Witad Awards 2021: Engineer/programmer of the year—Jane Xue, JP Morgan

JP Morgan

Some people shy away from failure, and as a result, they don’t take chances. Others aren’t afraid to challenge themselves. 

After earning her master’s degree in computer engineering from Rensselaer Polytechnic Institute, even with a strong base built on mathematics, artificial intelligence (AI), and pattern recognition, Jane Xue found the job market difficult. “I couldn’t find a job in AI—can you imagine? It’s such a hot topic right now, but when I was graduating, there wasn’t a single job that I could find in that area,” she says. So it was that the world of finance came calling, and she joined Bank of America in 2008.

That first year was tough because, as she says, she didn’t know anything about evaluating stocks and bonds, but she landed on the trading support desk and was a quick learner. Xue, who was born in China and received a bachelor’s degree in automatic control from the University of Science and Technology of China, learned a lot, but after six years—and shifting to the credit stress desk, which moved at a slower pace—she knew she needed a change.

Again, there are those who avoid failure, and once they’re comfortable, they stay put. That’s not Xue’s ethos.

“I told myself, ‘If I don’t fail that much, that means I didn’t try hard enough.’ So I got to the point where I wanted to try something different,” she says. “I feel that for myself, I need to go for it. I know it’s easier said than done, especially since I come from Asia—when I was young, I was always told that you have to be humble and, for a girl, you should be quiet and not show off your personality, but that’s not my true personality.”

In 2014, she landed at JP Morgan, where today she’s the global head of due diligence and portfolio construction technology for the bank’s wealth management division.

“I need to work at a place where I can learn from my peers. Otherwise, I’ll just stay there and rot,” she says. “So if I challenge myself enough, that means sometimes I will fail. And I test myself: In the last year, how many times did I fail? If I didn’t fail one single time, that means I didn’t try hard enough.”

It’s through trial and error that Xue and her colleagues have developed some truly innovative technologies.

For example, the team, working side-by-side with their colleagues on the business side, architected and implemented the Portfolio Management Toolkit (PMT), a cloud-based visualization solution that serves as a one-stop-shop for portfolio managers to get data and highly complex risk and exposure modeling calculations. Built from the ground up, today, the platform handles over $300 billion in assets under management. “The biggest impact to the portfolio manager is they don’t have to go to 10 different apps to do their analysis—it’s one single place where everything is linked together,” she says.

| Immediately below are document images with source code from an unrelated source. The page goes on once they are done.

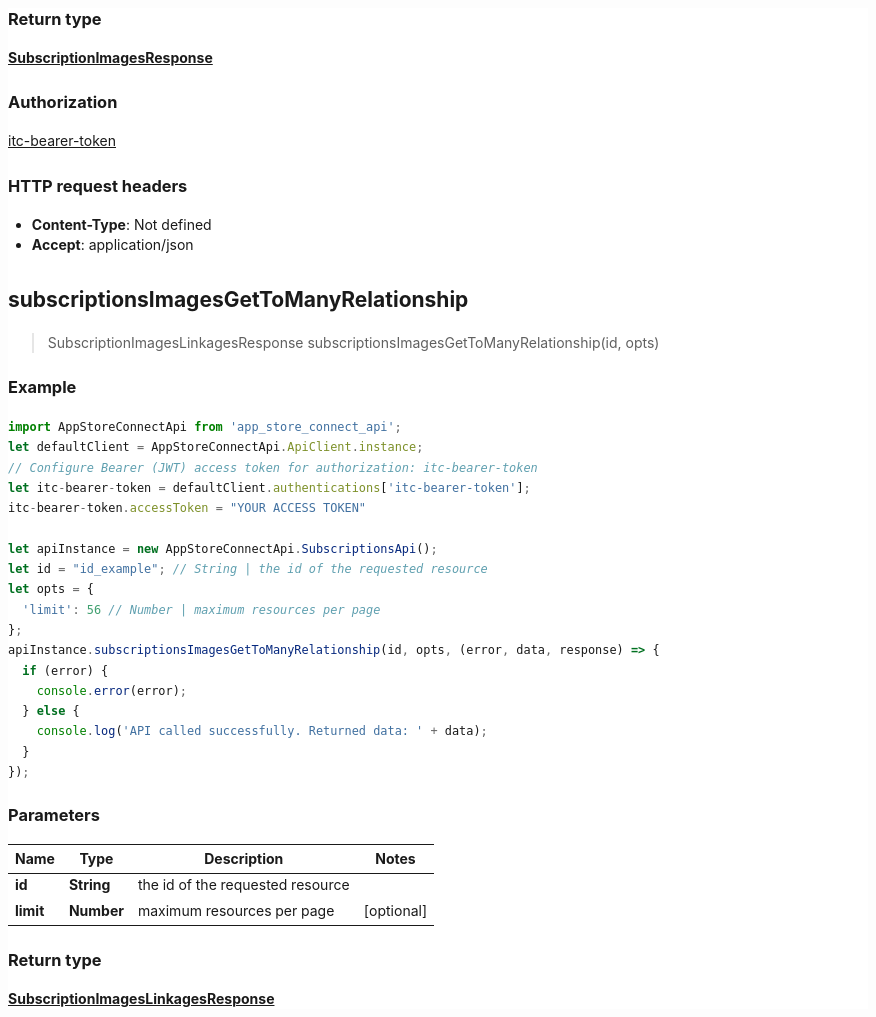 ### Return type

[**SubscriptionImagesResponse**](SubscriptionImagesResponse.md)

### Authorization

[itc-bearer-token](../README.md#itc-bearer-token)

### HTTP request headers

- **Content-Type**: Not defined
- **Accept**: application/json


## subscriptionsImagesGetToManyRelationship

> SubscriptionImagesLinkagesResponse subscriptionsImagesGetToManyRelationship(id, opts)



### Example

```javascript
import AppStoreConnectApi from 'app_store_connect_api';
let defaultClient = AppStoreConnectApi.ApiClient.instance;
// Configure Bearer (JWT) access token for authorization: itc-bearer-token
let itc-bearer-token = defaultClient.authentications['itc-bearer-token'];
itc-bearer-token.accessToken = "YOUR ACCESS TOKEN"

let apiInstance = new AppStoreConnectApi.SubscriptionsApi();
let id = "id_example"; // String | the id of the requested resource
let opts = {
  'limit': 56 // Number | maximum resources per page
};
apiInstance.subscriptionsImagesGetToManyRelationship(id, opts, (error, data, response) => {
  if (error) {
    console.error(error);
  } else {
    console.log('API called successfully. Returned data: ' + data);
  }
});
```

### Parameters


Name | Type | Description  | Notes
------------- | ------------- | ------------- | -------------
 **id** | **String**| the id of the requested resource | 
 **limit** | **Number**| maximum resources per page | [optional] 

### Return type

[**SubscriptionImagesLinkagesResponse**](SubscriptionImagesLinkagesResponse.md)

The team also designed and developed the Scalable Scenario Management framework, which is based on a unique concept of theme modeling to enable users to manage customized scenarios and simulate the holistic impact of theme changes to related portfolio groups. Built from scratch—“If you ask any developer, they like to do things from scratch. We treat it as our baby,” Xue says—it uses natural language processing to visually see the relationship between related models and what happens to the group if you make a change to a single model.

“As an engineer, we like troubleshooting, fixing things, and getting things done,” Xue says. “Any time we can finish a milestone that has a material impact on the business, that’s the part I’m really proud of. And I’m really proud to work with a group that has all of these innovative ideas and who fight with me to get them done.”

Diversity is also something that Xue says is “personal” to her, and she’s used her clout at JP Morgan to champion projects and groups designed to improve diversity at the firm. She’s co-head of Asset and Wealth Management (AWM) Technology’s Diversity and Inclusion Committee, where she’s responsible for setting the global strategy and driving the bank’s diversity agenda, including recruitment, mentoring, sponsorship, and pipeline/promotion review. This has resulted in a 20% increase in diversity personnel growth for AWM Tech in one year. She also founded the Maternity Buddy program in AWM Technology, which provides “Real Talk” discussions that are open for mothers, as well as managers of all stripes.

“We’re in a diverse world; we need diverse representatives,” Xue says. “That’s how we unleash the full power of our combined intelligence, and that power will create innovation.”